[Items from a data source]
┌──

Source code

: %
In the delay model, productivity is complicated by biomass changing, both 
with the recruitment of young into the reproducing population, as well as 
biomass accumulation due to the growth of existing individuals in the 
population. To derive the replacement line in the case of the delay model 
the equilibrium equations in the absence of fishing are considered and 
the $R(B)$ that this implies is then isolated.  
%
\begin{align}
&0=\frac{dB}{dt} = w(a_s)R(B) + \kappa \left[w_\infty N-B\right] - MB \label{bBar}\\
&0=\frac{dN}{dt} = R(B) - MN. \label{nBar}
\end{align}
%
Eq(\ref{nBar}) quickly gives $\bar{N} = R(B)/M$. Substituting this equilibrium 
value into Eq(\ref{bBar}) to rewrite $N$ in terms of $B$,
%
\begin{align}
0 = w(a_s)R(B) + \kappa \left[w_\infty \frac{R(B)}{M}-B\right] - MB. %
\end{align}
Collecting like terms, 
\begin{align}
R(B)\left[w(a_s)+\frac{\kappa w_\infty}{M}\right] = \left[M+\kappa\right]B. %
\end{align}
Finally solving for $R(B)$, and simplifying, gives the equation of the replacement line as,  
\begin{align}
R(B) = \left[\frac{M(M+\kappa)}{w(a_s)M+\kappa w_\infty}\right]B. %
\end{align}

└──

### What you need to do
Give every entry again, character for character.

### Answer to this problem
Source code

: %
In the delay model, productivity is complicated by biomass changing, both 
with the recruitment of young into the reproducing population, as well as 
biomass accumulation due to the growth of existing individuals in the 
population. To derive the replacement line in the case of the delay model 
the equilibrium equations in the absence of fishing are considered and 
the $R(B)$ that this implies is then isolated.  
%
\begin{align}
&0=\frac{dB}{dt} = w(a_s)R(B) + \kappa \left[w_\infty N-B\right] - MB \label{bBar}\\
&0=\frac{dN}{dt} = R(B) - MN. \label{nBar}
\end{align}
%
Eq(\ref{nBar}) quickly gives $\bar{N} = R(B)/M$. Substituting this equilibrium 
value into Eq(\ref{bBar}) to rewrite $N$ in terms of $B$,
%
\begin{align}
0 = w(a_s)R(B) + \kappa \left[w_\infty \frac{R(B)}{M}-B\right] - MB. %
\end{align}
Collecting like terms, 
\begin{align}
R(B)\left[w(a_s)+\frac{\kappa w_\infty}{M}\right] = \left[M+\kappa\right]B. %
\end{align}
Finally solving for $R(B)$, and simplifying, gives the equation of the replacement line as,  
\begin{align}
R(B) = \left[\frac{M(M+\kappa)}{w(a_s)M+\kappa w_\infty}\right]B. %
\end{align}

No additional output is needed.